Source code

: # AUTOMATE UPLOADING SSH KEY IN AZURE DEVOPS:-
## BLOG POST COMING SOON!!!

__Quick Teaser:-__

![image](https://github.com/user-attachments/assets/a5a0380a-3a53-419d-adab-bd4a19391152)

> [TASK OBJECTIVE] The span to give again runs from the line with "# AUTOMATE UPLOADING" through the last line of the records above; reproduce it exactly and nothing more.

> [EXERCISE SOLUTION]
: # AUTOMATE UPLOADING SSH KEY IN AZURE DEVOPS:-
## BLOG POST COMING SOON!!!

__Quick Teaser:-__

![image](https://github.com/user-attachments/assets/a5a0380a-3a53-419d-adab-bd4a19391152)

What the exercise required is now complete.